=== Begin Enclosure ===
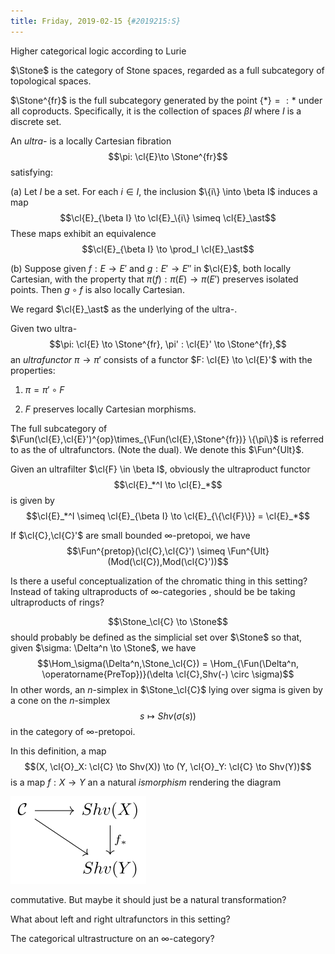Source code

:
 ```yaml
---
title: Friday, 2019-02-15 {#2019215:S}
---
```

Higher categorical logic according to Lurie

$\Stone$ is the category of Stone spaces, regarded as a full subcategory
of topological spaces.

$\Stone^{fr}$ is the full subcategory generated by the point
$\{\ast\} =: \ast$ under all coproducts. Specifically, it is the
collection of spaces $\beta I$ where $I$ is a discrete set.

An *ultra-* is a locally Cartesian fibration
$$\pi: \cl{E}\to \Stone^{fr}$$ satisfying:

(a) Let $I$ be a set. For each $i \in I$, the inclusion
    $\{i\} \into \beta I$ induces a map
    $$\cl{E}_{\beta I} \to \cl{E}_\{i\} \simeq \cl{E}_\ast$$ These maps
    exhibit an equivalence $$\cl{E}_{\beta I} \to \prod_I \cl{E}_\ast$$

(b) Suppose given $f: E \to E'$ and $g: E' \to E''$ in $\cl{E}$, both
    locally Cartesian, with the property that
    $\pi(f): \pi(E) \to \pi(E')$ preserves isolated points. Then
    $g \circ f$ is also locally Cartesian.

We regard $\cl{E}_\ast$ as the underlying of the ultra-.

Given two
ultra-$$\pi: \cl{E} \to \Stone^{fr}, \pi' : \cl{E}' \to \Stone^{fr},$$
an *ultrafunctor* $\pi \to \pi'$ consists of a functor
$F: \cl{E} \to \cl{E}'$ with the properties:

1.  $\pi = \pi' \circ F$

2.  $F$ preserves locally Cartesian morphisms.

The full subcategory of
$\Fun(\cl{E},\cl{E}')^{op}\times_{\Fun(\cl{E},\Stone^{fr})} \{\pi\}$ is
referred to as the of ultrafunctors. (Note the dual). We denote this
$\Fun^{Ult}$.

Given an ultrafilter $\cl{F} \in \beta I$, obviously the ultraproduct
functor $$\cl{E}_*^I \to \cl{E}_*$$ is given by
$$\cl{E}_*^I \simeq \cl{E}_{\beta I} \to \cl{E}_{\{\cl{F}\}} = \cl{E}_*$$

If $\cl{C},\cl{C}'$ are small bounded $\infty$-pretopoi, we have
$$\Fun^{pretop}(\cl{C},\cl{C}') \simeq \Fun^{Ult}(Mod(\cl{C}),Mod(\cl{C}'))$$

Is there a useful conceptualization of the chromatic thing in this
setting? Instead of taking ultraproducts of $\infty$-categories , should be
be taking ultraproducts of rings?

$$\Stone_\cl{C} \to \Stone$$ should probably be defined as the
simplicial set over $\Stone$ so that, given
$\sigma: \Delta^n \to \Stone$, we have
$$\Hom_\sigma(\Delta^n,\Stone_\cl{C}) = \Hom_{\Fun(\Delta^n, \operatorname{PreTop})}(\delta \cl{C},Shv(-) \circ \sigma)$$
In other words, an $n$-simplex in $\Stone_\cl{C}$ lying over sigma is
given by a cone on the $n$-simplex $$s \mapsto Shv(\sigma(s))$$ in the
category of $\infty$-pretopoi.

In this definition, a map
$$(X, \cl{O}_X: \cl{C} \to Shv(X)) \to (Y, \cl{O}_Y: \cl{C} \to Shv(Y))$$
is a map $f: X \to Y$ an a natural *ismorphism* rendering the diagram

![](/images/de8cf3aba7ddf3b5424dd947b40e42f3078342af.svg)

commutative. But maybe it should just be a natural transformation?

What about left and right ultrafunctors in this setting?

The categorical ultrastructure on an $\infty$-category?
=== End Enclosure ===
__Work order__.
A verbatim transcription is needed of the lines above, starting at the line with "simplicial set over $\Stone$ so that, given" and ending at the line with "category of $\infty$-pretopoi.", both included, and of nothing else.

__Response below__.
simplicial set over $\Stone$ so that, given
$\sigma: \Delta^n \to \Stone$, we have
$$\Hom_\sigma(\Delta^n,\Stone_\cl{C}) = \Hom_{\Fun(\Delta^n, \operatorname{PreTop})}(\delta \cl{C},Shv(-) \circ \sigma)$$
In other words, an $n$-simplex in $\Stone_\cl{C}$ lying over sigma is
given by a cone on the $n$-simplex $$s \mapsto Shv(\sigma(s))$$ in the
category of $\infty$-pretopoi.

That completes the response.